* Work instruction *
Nothing but the lines from the one containing "conda create -n xomni python==3.10 -y" through the final line of the listing should appear in the answer, each exactly as written.
Data below:
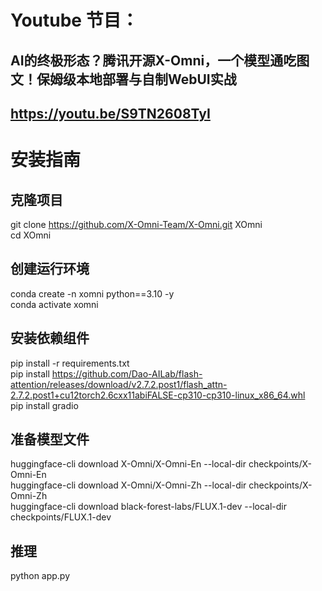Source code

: # Youtube 节目：
## AI的终极形态？腾讯开源X-Omni，一个模型通吃图文！保姆级本地部署与自制WebUI实战
## https://youtu.be/S9TN2608TyI

# 安装指南
## 克隆项目
git clone https://github.com/X-Omni-Team/X-Omni.git XOmni  
cd XOmni  

## 创建运行环境
conda create -n xomni python==3.10 -y  
conda activate xomni  

## 安装依赖组件
pip install -r requirements.txt  
pip install https://github.com/Dao-AILab/flash-attention/releases/download/v2.7.2.post1/flash_attn-2.7.2.post1+cu12torch2.6cxx11abiFALSE-cp310-cp310-linux_x86_64.whl  
pip install gradio  

## 准备模型文件
huggingface-cli download X-Omni/X-Omni-En --local-dir checkpoints/X-Omni-En  
huggingface-cli download X-Omni/X-Omni-Zh --local-dir checkpoints/X-Omni-Zh  
huggingface-cli download black-forest-labs/FLUX.1-dev --local-dir checkpoints/FLUX.1-dev  

## 推理
python app.py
End of Data.
* Solution to this problem *
conda create -n xomni python==3.10 -y  
conda activate xomni  

## 安装依赖组件
pip install -r requirements.txt  
pip install https://github.com/Dao-AILab/flash-attention/releases/download/v2.7.2.post1/flash_attn-2.7.2.post1+cu12torch2.6cxx11abiFALSE-cp310-cp310-linux_x86_64.whl  
pip install gradio  

## 准备模型文件
huggingface-cli download X-Omni/X-Omni-En --local-dir checkpoints/X-Omni-En  
huggingface-cli download X-Omni/X-Omni-Zh --local-dir checkpoints/X-Omni-Zh  
huggingface-cli download black-forest-labs/FLUX.1-dev --local-dir checkpoints/FLUX.1-dev  

## 推理
python app.py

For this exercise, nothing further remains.